Tuesday, March 29, 2022

More Paintings of Old Testament Events that Point to The Annunciation

The feast of the Annunciation was on March 25th and so we are within its octave, although this is not celebrated liturgically. Octaves are periods that extend the period of our meditation upon on the meaning of an event over a whole, so, as with last week’s post in anticipation, I will highlight some paintings that illustrate how this moment in history touches all of Salvation History in some way.

First, here is a painting of the Annunciation by a Dutch or Flemish painter called Matthias Stom, known for his work painted when he lived in Italy in the 17th century, and was much influenced by Caravaggio. This is less of a narrative-style composition in which many connected events in the story orbit the central moment, the engagement of Mary by the Archangel; instead, this one focuses almost exclusively on the moment of the Annunciation itself, and portrays Mary’s response psychologically through a beautifully rendered expression.

The work is evocative of paintings by a Frenchman of the same period, Georges de la Tours, in which the central point is the Light, signified by a candle in the dark.
From Byzantine Small Vespers on the eve of the feast:
“Why does your form blaze with fire?” said she whom we venerate to Gabriel in her amazement. “What is your rank and what the value of your words? You announce to me that I shall bring forth a child, het I have no experience of man. Lead me not astray, O man, with crafty words, as the crafty serpent once led astray Eve our mother.”
And earlier, from the same Office:
“Your words are as strange as your appearance! Strange is the news which your words announce to me!” said Mary to the Angel. “Do not seek to deceive me. I am a virgin, and I know not marriage; yet you tell me that I am to conceive the One whom no spirit can even comprehend! How can I contain within my womb Him whom the immense heavens themselves cannot contain?” “O Virgin, learn the lesson of the tent of Abraham, which once welcomed the Trinity. This prefigured your womb that would receive God!”

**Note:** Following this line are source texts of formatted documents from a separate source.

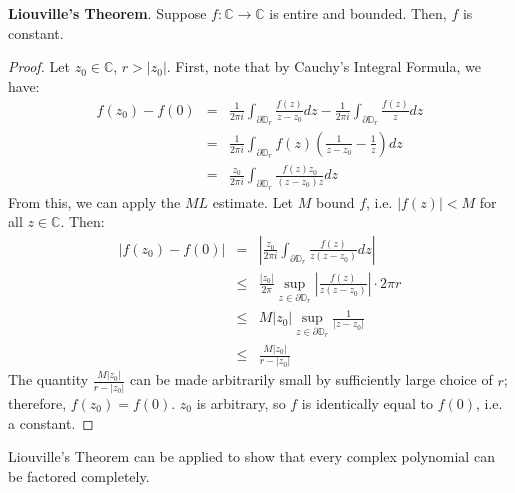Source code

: \textbf{Liouville's Theorem}. Suppose $f:\mathbb{C}\to\mathbb{C}$ is entire and bounded. Then, $f$ is constant.

\begin{proof}
    Let $z_0\in \mathbb{C}$, $r>|z_0|$. First, note that by Cauchy's Integral Formula, we have: \begin{eqnarray*}
        f(z_0) - f(0) &=& \frac{1}{2\pi i} \int_{\partial \mathbb{D}_r} \frac{f(z)}{z-z_0} dz - \frac{1}{2\pi i}\int_{\partial\mathbb{D}_r} \frac{f(z)}{z} dz\\
        &=& \frac{1}{2\pi i} \int_{\partial\mathbb{D}_r} f(z) \left(\frac{1}{z-z_0} - \frac{1}{z}\right)dz\\
        &=& \frac{z_0}{2\pi i} \int_{\partial\mathbb{D}_r} \frac{f(z)z_0}{(z-z_0)z}dz
    \end{eqnarray*} From this, we can apply the $ML$ estimate. Let $M$ bound $f$, i.e. $|f(z)|<M$ for all $z\in\mathbb{C}$. Then: \begin{eqnarray*}
        |f(z_0)-f(0)| &=& \left|\frac{z_0}{2\pi i} \int_{\partial\mathbb{D}_r} \frac{f(z)}{z(z-z_0)}dz\right|\\
        &\leq& \frac{|z_0|}{2\pi}\sup_{z\in\partial\mathbb{D}_r} \left|\frac{f(z)}{z(z-z_0)}\right|\cdot 2\pi r\\
        &\leq& M|z_0| \sup_{z\in\partial\mathbb{D}_r} \frac{1}{|z-z_0|}\\
        &\leq& \frac{M|z_0|}{r-|z_0|}
    \end{eqnarray*} The quantity $\frac{M|z_0|}{r-|z_0|}$ can be made arbitrarily small by sufficiently large choice of $r$; therefore, $f(z_0)=f(0)$. $z_0$ is arbitrary, so $f$ is identically equal to $f(0)$, i.e. a constant.
\end{proof}

Liouville's Theorem can be applied to show that every complex polynomial can be factored completely.

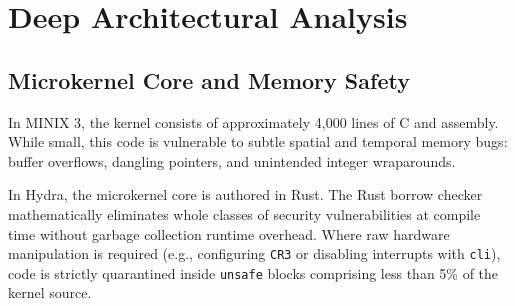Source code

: \section{Deep Architectural Analysis}
\label{sec:comp_deep_analysis}

\subsection{Microkernel Core and Memory Safety}
In MINIX 3, the kernel consists of approximately 4,000 lines of C and assembly. While small, this code is vulnerable to subtle spatial and temporal memory bugs: buffer overflows, dangling pointers, and unintended integer wraparounds.

In Hydra, the microkernel core is authored in Rust. The Rust borrow checker mathematically eliminates whole classes of security vulnerabilities at compile time without garbage collection runtime overhead. Where raw hardware manipulation is required (e.g., configuring \texttt{CR3} or disabling interrupts with \texttt{cli}), code is strictly quarantined inside \texttt{unsafe} blocks comprising less than 5\% of the kernel source.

Above we see a painting from the studio of Rembrandt which depicts the Hospitality of Abraham, which is, coincidentally as far as I am aware, compositionally similar to that of Strom. 
Elsewhere among the hymns of the feast, Mary is described as the Ladder and the Gate, which leads to heaven. A path made possible for us by the Annunciation. 

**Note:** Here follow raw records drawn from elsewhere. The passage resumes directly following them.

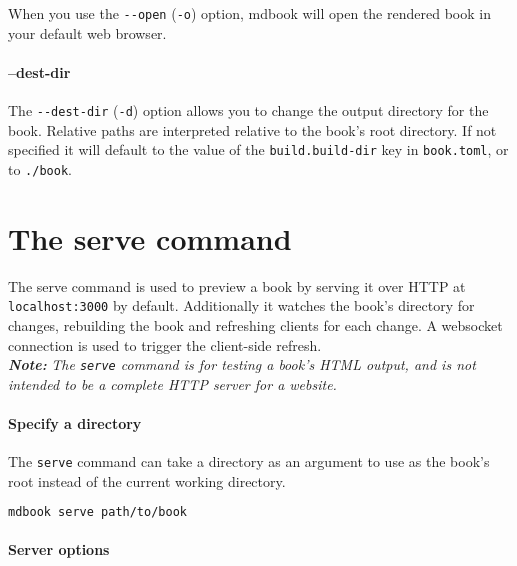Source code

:\documentclass{article}
\begin{document}
When you use the \lstinline|--open| (\lstinline|-o|) option, mdbook will open the rendered book in
your default web browser.\\

\paragraph{--dest-dir}
\label{--dest-dir}
\label{dest-dir}

The \lstinline|--dest-dir| (\lstinline|-d|) option allows you to change the output directory for the
book. Relative paths are interpreted relative to the book's root directory. If
not specified it will default to the value of the \lstinline|build.build-dir| key in
\lstinline|book.toml|, or to \lstinline|./book|.\\

\section{The serve command}
\label{The serve command}
\label{the-serve-command}

The serve command is used to preview a book by serving it over HTTP at
\lstinline|localhost:3000| by default. Additionally it watches the book's directory for
changes, rebuilding the book and refreshing clients for each change. A websocket
connection is used to trigger the client-side refresh.\\

\emph{\textbf{Note:}} \emph{The \lstinline|serve| command is for testing a book's HTML output, and is not
intended to be a complete HTTP server for a website.}\\

\paragraph{Specify a directory}
\label{Specify a directory}
\label{specify-a-directory}

The \lstinline|serve| command can take a directory as an argument to use as the book's
root instead of the current working directory.\\
\begin{lstlisting}[language=bash]
mdbook serve path/to/book

\end{lstlisting}

\paragraph{Server options}
\label{Server options}
\label{server-options}
\end{document}
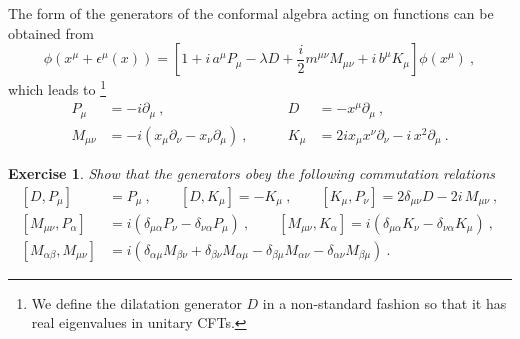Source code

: \documentclass{ws-rv9x6}
\newtheorem{exercise}{Exercise}[section]
\newcommand\be{\begin{equation}}
\newcommand\ee{\end{equation}}
\begin{document}
The form of the generators of the conformal algebra acting on functions
can be obtained from 
\be
\phi\left(x^{\mu}+\epsilon^{\mu}(x)\right)=\left[1+i\, a^{\mu}P_{\mu}-\lambda D+\frac{i}{2}m^{\mu\nu}M_{\mu\nu}+i\, b^{\mu}K_{\mu}\right]\phi\left(x^{\mu}\right)\ ,
\ee
which leads to \footnote{We define the dilatation generator $D$ in a non-standard fashion so that it has real eigenvalues in unitary CFTs.}
\begin{align}
P_{\mu}&=-i\partial_{\mu}\ ,\qquad &D&=-x^{\mu}\partial_{\mu}\ ,\\
 M_{\mu\nu}&=-i\left(x_{\mu}\partial_{\nu}-x_{\nu}\partial_{\mu}\right)\ ,\qquad &K_{\mu}&=2ix_{\mu}x^{\nu}\partial_{\nu}-i\, x^{2}\partial_{\mu}\ .
\end{align}
\begin{exercise}
Show that the generators obey the following commutation
relations
\begin{align}
\left[D,P_{\mu}\right]&=P_{\mu}\ ,\qquad\left[D,K_{\mu}\right]=-K_{\mu}\ ,\qquad\left[K_{\mu},P_{\nu}\right]=2\delta_{\mu\nu}D-2i\, M_{\mu\nu}\ ,\nonumber \\
\left[M_{\mu\nu},P_{\alpha}\right]&=i\left(\delta_{\mu\alpha}P_{\nu}-\delta_{\nu\alpha}P_{\mu}\right)\ ,\qquad\left[M_{\mu\nu},K_{\alpha}\right]=i\left(\delta_{\mu\alpha}K_{\nu}-\delta_{\nu\alpha}K_{\mu}\right)\ ,\nonumber \\
\left[M_{\alpha\beta},M_{\mu\nu}\right]&=i\left(\delta_{\alpha\mu}M_{\beta\nu}+\delta_{\beta\nu}M_{\alpha\mu}-\delta_{\beta\mu}M_{\alpha\nu}-\delta_{\alpha\nu}M_{\beta\mu}\right)\ .\label{eq:conformalalgebra}
\end{align}
\end{exercise}


\end{document}
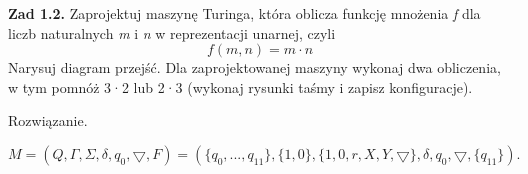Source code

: \documentclass[12pt]{article}
\begin{document}
\begin{Parallel}{0.48\textwidth}{0.5\textwidth}

\end{Parallel}

\newpage

\noindent\textbf{Zad 1.2.} Zaprojektuj maszynę Turinga, która oblicza funkcję mnożenia \textit{f} dla liczb naturalnych \textit{m} i \textit{n} w reprezentacji unarnej, czyli
\[f(m,n)=m \cdot n\]
Narysuj diagram przejść. Dla zaprojektowanej maszyny wykonaj dwa obliczenia, w tym pomnóż 3·2 lub 2·3 (wykonaj rysunki taśmy i zapisz konfiguracje).

 Rozwiązanie.
 
\[M=(Q,\Gamma,\Sigma,\delta,q_0,\bigtriangledown,F)=(\{q_0, ... ,q_{11}\},\{1,0\},\{1,0,r,X,Y,\bigtriangledown\},\delta,q_0,\bigtriangledown,\{q_{11}\}).\]
\end{document}
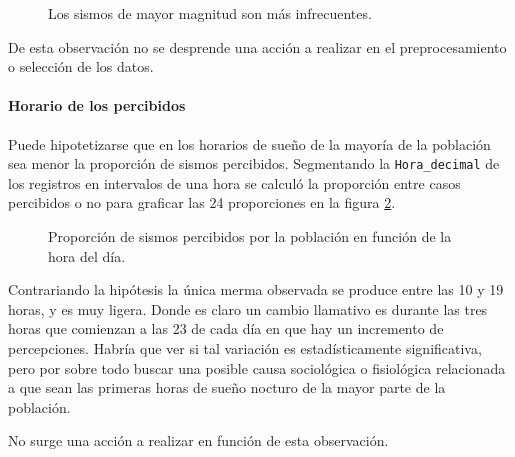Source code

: \documentclass[a4paper]{report}
\begin{document}

\begin{figure}[!h]
\centering

\caption{Los sismos de mayor magnitud son más infrecuentes.}
\label{fig:acumulado_anual_magnitud}
\end{figure}

De esta observación no se desprende una acción a realizar en el preprocesamiento o selección de los datos.


\paragraph{Horario de los percibidos}
Puede hipotetizarse que en los horarios de sueño de la mayoría de la población sea menor la proporción de sismos percibidos.
Segmentando la \verb'Hora_decimal' de los registros en intervalos de una hora se calculó la proporción entre casos percibidos o no para graficar las 24 proporciones en la figura \ref{fig:histograma_percibidos_por_hora}. 
\begin{figure}[!h]
\centering

\caption{Proporción de sismos percibidos por la población en función de la hora del día.}
\label{fig:histograma_percibidos_por_hora}
\end{figure}

Contrariando la hipótesis la única merma observada se produce entre las 10 y 19 horas, y es muy ligera.
Donde es claro un cambio llamativo es durante las tres horas que comienzan a las 23 de cada día en que hay un incremento de percepciones. 
Habría que ver si tal variación es estadísticamente significativa, pero por sobre todo buscar una posible causa sociológica o fisiológica relacionada a que sean las primeras horas de sueño nocturo de la mayor parte de la población.

No surge una acción a realizar en función de esta observación.
\end{document}
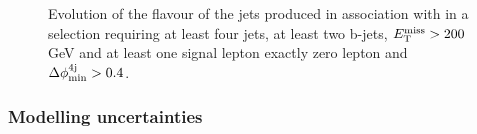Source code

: \begin{figure}[htb]
\centering 
{}
\caption{Evolution of the flavour of the jets produced in association with \ttbar in a selection requiring at least four jets, at least two b-jets, $E_{\rm T}^{\mathrm{miss}}>200$ GeV and  at least one signal lepton  exactly zero lepton and $\Delta\phi_{\rm{min}}^{4{\rm{j}}} > 0.4$.}\label{fig:ttbar_HF_bjets}
\end{figure}


\subsubsection*{Modelling uncertainties}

The Holy Scriptures speak of you mystically, O Mother of the Most High. For Jacob saw in days of old the ladder that prefigured you and said: “This is the stair on which God will tread!” Therefore, as is meet, you hear the salutation: “Hail, O full of grace, the Lord is with you!”

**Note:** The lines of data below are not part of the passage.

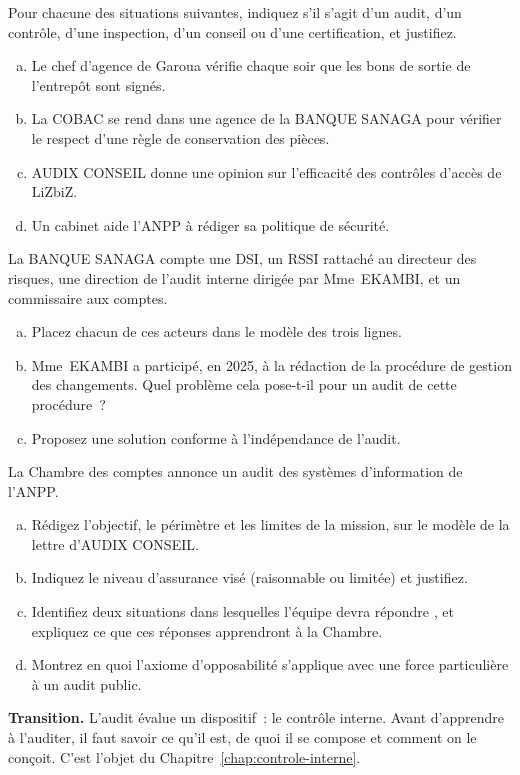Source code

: \bigskip

\begin{boxexo}[title={\ding{45}\quad Exercice~1.1. Quelle activité~? \niveaubase}]
Pour chacune des situations suivantes, indiquez s'il s'agit d'un audit,
d'un contrôle, d'une inspection, d'un conseil ou d'une certification, et
justifiez.
\begin{enumerate}[(a)]
    \item Le chef d'agence de Garoua vérifie chaque soir que les bons de
          sortie de l'entrepôt sont signés.
    \item La COBAC se rend dans une agence de la BANQUE SANAGA pour vérifier
          le respect d'une règle de conservation des pièces.
    \item AUDIX CONSEIL donne une opinion sur l'efficacité des contrôles
          d'accès de LiZbiZ.
    \item Un cabinet aide l'ANPP à rédiger sa politique de sécurité.
\end{enumerate}
\end{boxexo}

\begin{boxexo}[title={\ding{45}\quad Exercice~1.2. Les trois lignes de la BANQUE SANAGA \niveaumoyen}]
La BANQUE SANAGA compte une DSI, un RSSI rattaché au directeur des
risques, une direction de l'audit interne dirigée par Mme~EKAMBI, et un
commissaire aux comptes.
\begin{enumerate}[(a)]
    \item Placez chacun de ces acteurs dans le modèle des trois lignes.
    \item Mme~EKAMBI a participé, en 2025, à la rédaction de la procédure de
          gestion des changements. Quel problème cela pose-t-il pour un
          audit de cette procédure~?
    \item Proposez une solution conforme à l'indépendance de l'audit.
\end{enumerate}
\end{boxexo}

\begin{boxexo}[title={\ding{45}\quad Exercice~1.3. Une lettre de mission \niveauexpert}]
La Chambre des comptes annonce un audit des systèmes d'information de
l'ANPP.
\begin{enumerate}[(a)]
    \item Rédigez l'objectif, le périmètre et les limites de la mission, sur
          le modèle de la lettre d'AUDIX CONSEIL.
    \item Indiquez le niveau d'assurance visé (raisonnable ou limitée) et
          justifiez.
    \item Identifiez deux situations dans lesquelles l'équipe devra répondre
          \NEK{}, et expliquez ce que ces réponses apprendront à la Chambre.
    \item Montrez en quoi l'axiome d'opposabilité s'applique avec une force
          particulière à un audit public.
\end{enumerate}
\end{boxexo}

\bigskip

\begin{boxinfo}
\textbf{Transition.} L'audit évalue un dispositif~: le contrôle interne.
Avant d'apprendre à l'auditer, il faut savoir ce qu'il est, de quoi il se
compose et comment on le conçoit. C'est l'objet du
Chapitre~\ref{chap:controle-interne}.
\end{boxinfo}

The Dream of Jacob, by Ferdinand Bol, Dutch, 17th century. 
Finally, here is a hymn in the form of a litany, from Great Vespers on the eve which reveals many such types:
Gabriel came to you, O Maiden and disclosed God’s plan which was from all eternity. He joyfully offered you his greetings and cried out: “Hail, O land without human seed! Hail, O bush untouched by fire! Hail, O depth not human eye can fathom! Hail, O bridge that leads up to heaven! Hail, O fleece receiving the heavenly manna! Hail, O dissolution the curse! Hail, O Maiden who returned Adam to grace! The Lord is with you.”